Many of these gun-rights expansions are also geared toward schools. After the Uvalde, Texas, school shooting that killed 19 children and two teachers, the Republican Party promoted arming teachers as a way to increase school safety, and states have since begun passing laws allowing it. Last year, Ohio passed a law allowing teachers to be armed after 24 hours of training (down from 700 hours); this year, Mississippi passed a bill that would create a program to arm teachers, and Oklahoma has considered one similar to Ohio’s, though its legislative session is almost over. Texas’s legislature is considering a law that would offer a stipend to armed teachers, and Indiana has passed a bill allowing state-funded handgun training for teachers. However, most experts agree that allowing guns in schools simply increases the danger of a shooting.

We don’t know much about the effects most of these specific laws will have, because longstanding roadblocks on gun-related research mean we don’t know a lot about what kinds of gun laws prevent shootings, especially mass shootings. More than 20 years of research has found that increased availability of guns is associated with higher rates of homicide, and a 2014 study in the Journal of Urban Health found that a repeal of Missouri’s permit requirement for handgun purchases contributed to a 25 percent increase in firearm homicide rates in the five years that followed.

The most rural counties saw higher rates of gun deaths than urban counties, and over the last decade, the gap became even wider, according to a review of the literature published last month in the journal JAMA Surgery. Yet some rural sheriffs have declared themselves to be “constitutional sheriffs,” promising to not enforce any state or federal laws related to gun restrictions, like Michigan’s proposed red flag law, which is likely to be signed soon. This is despite the fact that red flag laws are largely designed to prevent suicides, which account for more than half of all gun deaths in any given year. Gun-related suicides are especially prevalent in rural areas.

Additionally, many states are working to prevent the kind of data collection that would tell us more about the relationship between guns and gun violence. The federal government doesn’t track gun purchases. To fill in the gaps in that data, the gun-safety advocacy community has tried to work with credit-card companies to track gun purchases, according to Holihan.

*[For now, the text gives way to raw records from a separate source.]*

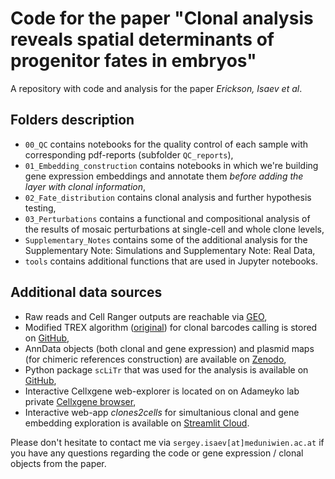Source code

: # Code for the paper "Clonal analysis reveals spatial determinants of progenitor fates in embryos"
A repository with code and analysis for the paper *Erickson, Isaev et al*.

## Folders description
- `00_QC` contains notebooks for the quality control of each sample with corresponding pdf-reports (subfolder `QC_reports`),
- `01_Embedding_construction` contains notebooks in which we're building gene expression embeddings and annotate them *before adding the layer with clonal information*,
- `02_Fate_distribution` contains clonal analysis and further hypothesis testing,
- `03_Perturbations` contains a functional and compositional analysis of the results of mosaic perturbations at single-cell and whole clone levels,
- `Supplementary_Notes` contains some of the additional analysis for the Supplementary Note: Simulations and Supplementary Note: Real Data,
- `tools` contains additional functions that are used in Jupyter notebooks.

## Additional data sources
* Raw reads and Cell Ranger outputs are reachable via [GEO](https://www.ncbi.nlm.nih.gov/geo/query/acc.cgi?acc=GSE269395),
* Modified TREX algorithm ([original](https://github.com/frisen-lab/TREX)) for clonal barcodes calling is stored on [GitHub](https://github.com/serjisa/TREX.modified),
* AnnData objects (both clonal and gene expression) and plasmid maps (for chimeric references construction) are available on [Zenodo](https://zenodo.org/records/11406618),
* Python package `scLiTr` that was used for the analysis is available on [GitHub](https://github.com/kharchenkolab/scLiTr),
* Interactive Cellxgene web-explorer is located on on Adameyko lab private [Cellxgene browser](https://adameykolab.hifo.meduniwien.ac.at/cellxgene_public/filecrawl/2024_Erickson_Isaev),
* Interactive web-app *clones2cells* for simultanious clonal and gene embedding exploration is available on [Streamlit Cloud](https://clones2cells.streamlit.app).

Please don't hesitate to contact me via `sergey.isaev[at]meduniwien.ac.at` if you have any questions regarding the code or gene expression / clonal objects from the paper.
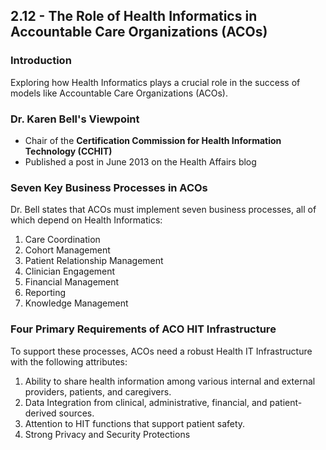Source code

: ## 2.12 - The Role of Health Informatics in Accountable Care Organizations (ACOs)

### Introduction
Exploring how Health Informatics plays a crucial role in the success of models like Accountable Care Organizations (ACOs).

### Dr. Karen Bell's Viewpoint
- Chair of the **Certification Commission for Health Information Technology (CCHIT)**
- Published a post in June 2013 on the Health Affairs blog

### Seven Key Business Processes in ACOs
Dr. Bell states that ACOs must implement seven business processes, all of which depend on Health Informatics:
1. Care Coordination
2. Cohort Management
3. Patient Relationship Management
4. Clinician Engagement
5. Financial Management
6. Reporting
7. Knowledge Management

### Four Primary Requirements of ACO HIT Infrastructure
To support these processes, ACOs need a robust Health IT Infrastructure with the following attributes:
1. Ability to share health information among various internal and external providers, patients, and caregivers.
2. Data Integration from clinical, administrative, financial, and patient-derived sources.
3. Attention to HIT functions that support patient safety.
4. Strong Privacy and Security Protections

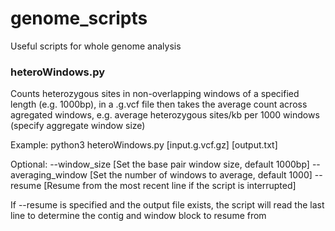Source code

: # genome_scripts
Useful scripts for whole genome analysis

### heteroWindows.py
Counts heterozygous sites in non-overlapping windows of a specified length (e.g. 1000bp), in a .g.vcf file then takes the average count across agregated windows, e.g. average heterozygous sites/kb per 1000 windows (specify aggregate window size)

Example:
python3 heteroWindows.py [input.g.vcf.gz] [output.txt]

Optional:
 --window_size [Set the base pair window size, default 1000bp]
 --averaging_window [Set the number of windows to average, default 1000]
 --resume [Resume from the most recent line if the script is interrupted]

If --resume is specified and the output file exists, the script will read the last line to determine the contig and window block to resume from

But Arkansas, Florida, Montana and Utah are among the states that have passed new legislation preventing “discrimination” against gun manufacturers in an effort to stop that practice before it starts, and credit-card companies have backed away from it. South Dakota Gov. Kristi Noem has also banned state agencies from working with banks that track gun purchases. 

Despite all this, Holihan sees a ray of hope for gun-safety advocates. Earlier this month, Texas’s House Select Committee on Community Safety passed a bill raising the age at which Texans can buy certain semi-automatic rifles from 18 to 21. While the bill is unlikely to become law, the vote indicated that some Republicans do support gun restrictions under specific circumstances. Similarly, after the 2018 school shooting in Parkland, Florida, the state legislature raised the age for buying long guns to 21. (This year, a bill to roll the age limit back to 18 passed the Florida House, though it failed to make it out of committee in the Senate before the conclusion of the regular session.)

“With the way that gun violence is spreading across this country, and mass shootings are becoming more and more regular, it seems as if it’s almost a matter of time before every major leader has been somewhat affected by gun violence in some way,” Holihan says. “Perhaps over the course of the next few years we’ll see more Republican governors call upon their legislature to do something.”